Lastly, and most importantly, the best predictor of defaults has been employment. As long as borrowers have jobs, they tend to make their loan repayments. The current strength of the jobs market (low unemployment and well in excess of a million unfilled job vacancies) combined with the conservative positioning of the consumer loan books coming into this year, gives us confidence that any forthcoming impairment cycle will be manageable for the banks.

Looking further ahead one has to be cognisant of the threat of disruption from new entrants. Indeed many Fintech ‘Unicorns’ (start-ups with a valuation of over £1bn) have been born from the promise of disrupting a small but highly profitable part of the bank’s operations. Foreign exchange for UK consumers would be an obvious example. There will be more to come and while we acknowledge the generational changes in habit that are occurring, we don’t see ‘Buy Now, Pay Later’ as representing a meaningful threat in the near term. The banks themselves are adapting and many of these models have relied on cheap funding – something that will get more expensive as interest rates rise.

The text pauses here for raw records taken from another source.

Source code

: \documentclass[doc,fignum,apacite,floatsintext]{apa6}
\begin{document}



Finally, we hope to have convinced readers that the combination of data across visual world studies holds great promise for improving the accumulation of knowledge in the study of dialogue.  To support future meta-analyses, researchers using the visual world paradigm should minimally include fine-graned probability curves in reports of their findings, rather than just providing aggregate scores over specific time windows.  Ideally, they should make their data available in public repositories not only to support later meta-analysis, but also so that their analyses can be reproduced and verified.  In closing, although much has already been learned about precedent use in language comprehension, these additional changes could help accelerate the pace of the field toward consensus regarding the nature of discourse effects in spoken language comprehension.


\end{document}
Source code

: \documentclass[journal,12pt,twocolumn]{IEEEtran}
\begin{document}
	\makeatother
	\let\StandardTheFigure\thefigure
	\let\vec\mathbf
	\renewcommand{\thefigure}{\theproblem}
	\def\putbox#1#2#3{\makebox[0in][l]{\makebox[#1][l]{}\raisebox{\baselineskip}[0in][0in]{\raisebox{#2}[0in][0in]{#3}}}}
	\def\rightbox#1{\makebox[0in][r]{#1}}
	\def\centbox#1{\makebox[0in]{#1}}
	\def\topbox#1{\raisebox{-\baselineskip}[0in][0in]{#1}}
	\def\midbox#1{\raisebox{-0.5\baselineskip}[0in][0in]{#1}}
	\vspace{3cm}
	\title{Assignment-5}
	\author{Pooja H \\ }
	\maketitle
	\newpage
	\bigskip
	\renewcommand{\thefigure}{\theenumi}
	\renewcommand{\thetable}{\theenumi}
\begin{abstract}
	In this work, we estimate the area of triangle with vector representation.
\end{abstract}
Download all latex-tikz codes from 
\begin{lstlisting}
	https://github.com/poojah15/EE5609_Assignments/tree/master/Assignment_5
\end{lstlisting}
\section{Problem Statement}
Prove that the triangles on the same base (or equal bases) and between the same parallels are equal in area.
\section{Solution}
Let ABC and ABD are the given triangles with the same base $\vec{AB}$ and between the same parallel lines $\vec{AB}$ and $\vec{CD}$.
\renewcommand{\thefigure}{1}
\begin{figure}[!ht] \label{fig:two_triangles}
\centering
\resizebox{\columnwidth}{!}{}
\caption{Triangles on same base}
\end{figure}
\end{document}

Indeed the banks have enviable economic moats due to a combination of long-established current accounts (‘primary relationships’) and scale. Challenger banks struggle to compete with these holy grail current accounts, particularly in a rising rate environment, as they provide a cheaper source of funding for loans. Although some customer data can be bought, the incumbents extensive customer data and pre-eminence in credit cards will remain unparalleled for some time.
The established banks also have scale. While some legacy IT systems undoubtedly need to be modernised, they also have meaningfully broader businesses to amortise these costs against. Not least, these economies of scale also make ongoing investments in cybersecurity more digestible – and scale helps with proper regulatory oversight and relationships.

Any bad news is (more than) priced in

As ever, the starting point for making any investment is how much you must pay for it today – and what you think it will be worth henceforth. Today, the UK’s large domestic banks trade on multiples of just 0.5x~0.8x their net tangible assets. This could imply numerous things.

First, it might imply doubts as to whether they can earn an economic return on their assets. We believe they can. Indeed, if investors were to plug the interest rates currently being implied by the bond market into their valuation models for banks, their shares would look even cheaper. If as a shareholder I buy a bank today making a 9% return on equity, for 0.5x book (50p in the £). The actual return I am seeing on my equity investment into the shares is closer to 18%.

Second, these low multiples might imply a question as to whether these businesses have enough capital. Given that the banks have all announced meaningful share buyback programmes, this doesn’t seem the case. So there would seem to be a huge amount of bad news being priced into these shares.

Mean reversion is one of the few constants in financial markets. If you believe in it, you ought to be looking at the banks. A sector trading on close to a trough multiple and where current interest rates mean that returns on capital today are closer to the bottom of the cycle than the top. After a disheartening decade, they are under-loved. In our view, they are cheap. The backdrop is changing, with earnings upgrades to come as interest rates rise. Today, banks are over capitalised and using a portion of that capital to buy back their own shares. Why aren’t other investors following their lead?

Well… some of us are. The Artemis UK Select Fund currently has holdings in Barclays, NatWest, Standard Chartered and VMUK.